Some thoughts on Advanced Reader Copies

So, advanced reader copies. Publishers proofs. Whatever you want to call them really. They seem to be a never-ending source of discussion in the book blogging world. There seems to be a section devoted to them at least every fortnight in Oh the Books' very thorough weekly roundup. And more often than not that discussion seems to be focused on things like. .  ARC envy, not being able to get them when you want them, not being able to get the ones you want, having to many and not being able to keep up with them . . . etc.With all this going on constantly you may wonder why I'd want to throw my two cents into the pond.

I write a book blog. As far as book blogs go, it has a relatively small following. I am far far away from a superstar blogger. For me it is a hobby, among many other hobbies. I post when I feel like it, not five (or sometimes even two) times a week. I don't worry very much about how many followers I have. And yet I haven't been turned down for an advanced reader copy in over a year. Lately I've been wondering why that is. I think it simply comes down to my personality and the way I read, and I thought I'd share a few thoughts. This is not an instruction manual! Or a boast! It's just some reflective ponderings.

  • I hate DNF (did-not-finishing). With a passion. I can count the number of books I've given up on half way through on one hand. Most of the time I truly wish I was better at giving up on books. But it does mean that I've never had an ARC that I hadn't finished. 
  • I don't like having a massive to-be-read pile. Having a pile of books I have to read in a certain amount of time turns me into a pile of stress and turns reading from a joy into a chore. Which I don't like. . . . which means the most ARCs I ever have on my pile at any one time is two. 
  • I like reading backlist titles just as much as I like reading new ones. I don't ever want to limit myself to just reading brand new books. Heck, I'm trying to read 50 classics in 5 years. So when I'm looking through publishers catalogues I'm not going *this looks like it might be good. . . . let's see if I can get a copy*, it's *this looks FANTASTIC* or *this looks EXACTLY like the kind of book I want to read right now* 
  • I feel genuine gratitude to publishers when I think about the amount of work that goes into giving someone like me an ARC. Especially with print copies, which I prefer. For me to get a print advanced reader copy, they need to produce advanced copies (which are often far more expensive to produce due to smaller print runs), employ someone to sift through requests or get in touch with the people they think are best to read it, employ someone to package them up and pay the postage to get it to me. Considering that for the most part it's a book I requested, the least I can do to repay them for their effort is read the book and give them some feedback (I'm not saying I always give good feedback. Just feedback). 
  • My tastes are pretty encompassing. At the moment I'm reading a creepy thriller and a New Adult going-to-university story. Next on my pile is a biography of a historical Chinese Empress. Which means the ARCs that stand out to me often aren't the really high profile releases. 

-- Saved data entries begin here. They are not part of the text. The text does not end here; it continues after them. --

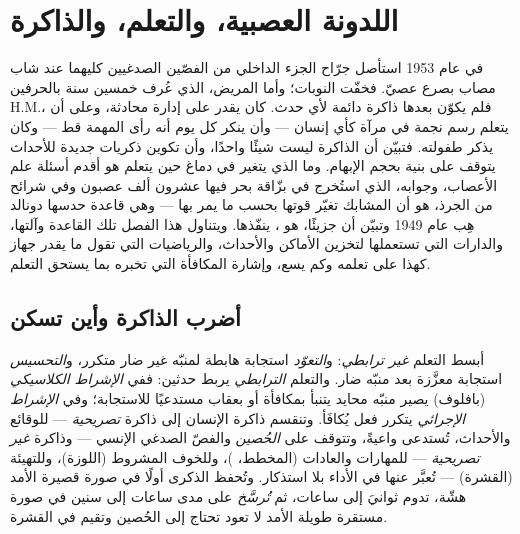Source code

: \chapter{اللدونة العصبية، والتعلم، والذاكرة}\label{ch:b3:learning-memory}

في عام 1953 استأصل جرّاح الجزء الداخلي من الفصّين الصدغيين
كليهما عند شاب مصاب بصرع عصيّ. فخفّت النوبات؛ وأما المريض،
الذي عُرف خمسين سنة بالحرفين H.M.، فلم يكوّن بعدها ذاكرة
دائمة لأي حدث. كان يقدر على إدارة محادثة، وعلى أن يتعلم رسم
نجمة في مرآة كأي إنسان --- وأن ينكر كل يوم أنه رأى المهمة
قط --- وكان يذكر طفولته. فتبيّن أن الذاكرة ليست شيئًا
واحدًا، وأن تكوين ذكريات جديدة للأحداث يتوقف على بنية بحجم
الإبهام. وما الذي يتغير في دماغ حين يتعلم هو أقدم أسئلة علم
الأعصاب، وجوابه، الذي استُخرج في بزّاقة بحر فيها عشرون ألف
عصبون وفي شرائح من  الجرذ، هو أن المشابك تغيّر قوتها
بحسب ما يمر بها --- وهي قاعدة حدسها دونالد هِب عام 1949
وتبيّن أن جزيئًا، هو ، ينفّذها. ويتناول هذا الفصل
تلك القاعدة وآلتها، والدارات التي تستعملها لتخزين الأماكن
والأحداث، والرياضيات التي تقول ما يقدر جهاز كهذا على تعلمه
وكم يسع، وإشارة المكافأة التي تخبره بما يستحق التعلم.

\section{أضرب الذاكرة وأين تسكن}

\begin{definition}\label{def:b3:learning-memory:kinds}
أبسط التعلم \emph{غير ترابطي}: و\emph{التعوّد} استجابة
هابطة لمنبّه غير ضار متكرر، و\emph{التحسيس} استجابة معزَّزة
بعد منبّه ضار. والتعلم \emph{الترابطي} يربط حدثين: ففي
\emph{الإشراط الكلاسيكي} (بافلوف) يصير منبّه محايد يتنبأ
بمكافأة أو بعقاب مستدعيًا للاستجابة؛ وفي \emph{الإشراط
الإجرائي} يتكرر فعل يُكافَأ. وتنقسم ذاكرة الإنسان إلى ذاكرة
\emph{تصريحية} --- للوقائع والأحداث، تُستدعى واعيةً، وتتوقف
على \emph{الحُصين} والفصّ الصدغي الإنسي --- وذاكرة \emph{غير
تصريحية} --- للمهارات والعادات (المخطط، )، وللخوف
المشروط (اللوزة)، وللتهيئة (القشرة) --- تُعبَّر عنها في
الأداء بلا استذكار. وتُحفظ الذكرى أولًا في صورة قصيرة الأمد
هشّة، تدوم ثوانيَ إلى ساعات، ثم \emph{تُرسَّخ} على مدى ساعات
إلى سنين في صورة مستقرة طويلة الأمد لا تعود تحتاج إلى
الحُصين وتقيم في القشرة.
\end{definition}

On the whole, the combination of these factors means that I don't get turned down for ARCs. On blogger programmes where stats are a factor, my stats are high (on netgalley, which I don't really use anymore, my stats are literally 100%). I have good relationships with publishers, who appreciate when they get consistent feedback.  I've never suffered ARC envy, and stick to a level and genres of reading I'm comfortable with. It probably wouldn't work for everybody. But it definitely works for me.


  1. I've been reluctant to ask for ARCs because I'm a new blogger and don't have a huge following, but your post just inspired me to ask for a copy of a book I really want to review. I might get turned down, but what else do I have to lose? Thanks for this thoughtful post -- it's good to know about your experience.

    1. Thats exactly right, the worse they can do is say no!